An indignant voice came out of the speakers. "Hey, I was saying nice things about you Bats. Remind me not to do it again."

It was all Babs could do to stiffle a giggle. "She was talking about your hind region and how nice it looked actually."

The voice from the speakers floated out again. "Like I said, I was saying nice things. Of course then I've heard rumors that that area almost got blown up recently. Tsk Bats, shouldn't be sitting on bombs. Not good for the body." The voice paused dramatically... "But then I've also heard hamsters can do the same thing. Amazing critters aren't they Babs?"

It was all Bruce could to do to not comment. Instead he focused his mind on his objective. Ridding the world of Bob. His cage was toward the back of the room where Babs kept the backup batteries for her computer, but the main part of the cage was empty. He was assuming the fluffball was somewhere in the massive network of habit trail running throughout the room. Bob's housing arrangement had gotten upgraded when he proved to be a worthy member of the family by embarrassing the Bat. While Babs and Dinah continued to insult him he started scanning all of the pipes trying to find out where he was. Finally tucked into a bend near the doorway he spotted the rodent.

Bob's little beady eyes stared out at him innocently as he advanced on the trail. With one quick snap the trail was open and Bob was in Bruce's large hands. He gripped the rodent tightly around the middle and made a dash for the window, ignoring Barbara's panicked cries from behind him.

It was then that Bruce realized something. The bundle he had tightly clutched in his hands wasn't moving. And it wasn't warm either. With dread he slowly opened his hands. Instead of a warm, fuzzy hamster, a cold, fuzzy stuffed hamster looked back up at him. The stuffed hamster was deposited on the floor and he stormed out the door. The rodent had thwarted him again.


The rest of the day proceeded fairly uneventfully if you discount the discovery of 20 more stuffed hamsters, 30 more statements that Bob did not equal Bomb, a poster calling for the rights of hamsters, and more digital camera pictures of the real Bob with "Real Bob" written at the bottom. Those were usually accompanied by pictures of a stuffed hamster that had "Fake Bob" at the bottom, but not always.

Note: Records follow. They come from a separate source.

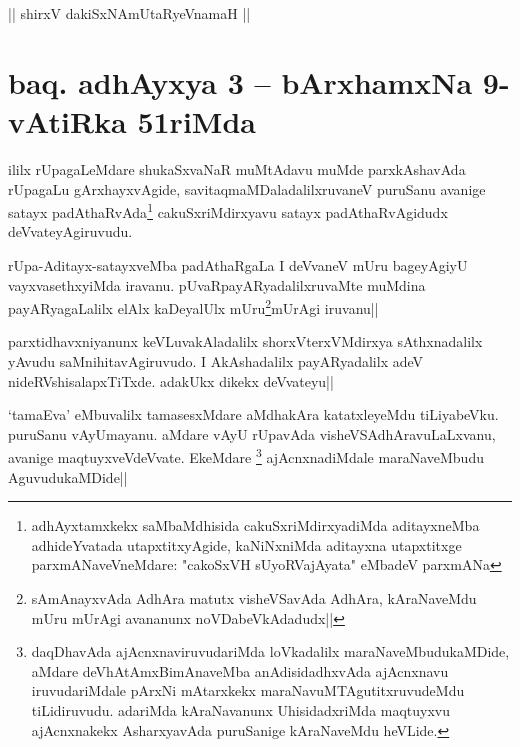 \begin{center}%
|| shirxV dakiSxNAmUtaRyeVnamaH ||
\end{center}

\section*{baq. adhAyxya 3 -- bArxhamxNa 9-vAtiRka 51riMda}

\begin{artha}
ililx rUpagaLeMdare shukaSxvaNaR muMtAdavu muMde parxkAshavAda rUpagaLu gArxhayxvAgide, savitaqmaMDaladalilxruvaneV puruSanu avanige satayx padAthaRvAda\footnote[1]{adhAyxtamxkekx saMbaMdhisida cakuSxriMdirxyadiMda aditayxneMba adhideYvatada utapxtitxyAgide, kaNiNxniMda aditayxna utapxtitxge parxmANaveVneMdare: "cakoSxVH sUyoRVajAyata" eMbadeV parxmANa} cakuSxriMdirxyavu satayx padAthaRvAgidudx deVvateyAgiruvudu.
\end{artha}


\begin{artha}
rUpa-Aditayx-satayxveMba padAthaRgaLa I deVvaneV mUru bageyAgiyU vayxvasethxyiMda iravanu. pUvaRpayARyadalilxruvaMte muMdina payARyagaLalilx elAlx kaDeyalUlx mUru\footnote[2]{sAmAnayxvAda AdhAra matutx visheVSavAda AdhAra, kAraNaveMdu mUru mUrAgi avananunx noVDabeVkAdadudx||}mUrAgi iruvanu||
\end{artha}


\begin{artha}
parxtidhavxniyanunx keVLuvakAladalilx shorxVterxVMdirxya sAthxnadalilx yAvudu saMnihitavAgiruvudo. I AkAshadalilx payARyadalilx adeV nideRVshisalapxTiTxde. adakUkx dikekx deVvateyu||
\end{artha}

\begin{artha}%
`tamaEva' eMbuvalilx tamasesxMdare aMdhakAra katatxleyeMdu tiLiyabeVku. puruSanu vAyUmayanu. aMdare vAyU rUpavAda visheVSAdhAravuLaLxvanu, avanige maqtuyxveVdeVvate. EkeMdare \footnote[1]{daqDhavAda ajAcnxnaviruvudariMda loVkadalilx maraNaveMbudukaMDide, aMdare deVhAtAmxBimAnaveMba anAdisidadhxvAda ajAcnxnavu iruvudariMdale pArxNi mAtarxkekx maraNavuMTAgutitxruvudeMdu tiLidiruvudu. adariMda kAraNavanunx UhisidadxriMda maqtuyxvu ajAcnxnakekx AsharxyavAda puruSanige kAraNaveMdu heVLide.} ajAcnxnadiMdale maraNaveMbudu AguvudukaMDide||
\end{artha}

Batman almost didn't go out that night, but he knew that would make him look like a coward. Besides, he could handle anything else that Dick and Tim threw his way, right?

Wrong.

The five-hundred stuffed hamsters that were securely lodged in the back of the Batmobile and the fifteen real hamsters that were cuddled on the driver's seat weren't enough to turn him around. It was the picture of him and Bob together just after he had been formally introduced that had apparently been taken from a security camera that turned him around quickly. The disbelieving and embarrassed look on his face was worse than he could have imagined. Even the cowl didn't help to cover it up any. It just wasn't worth it. It was going to be a quiet night at home for Bruce Wayne tonight. Unfortunately for Bob he hadn't given up his vendetta. Tomorrow was another day for revenge.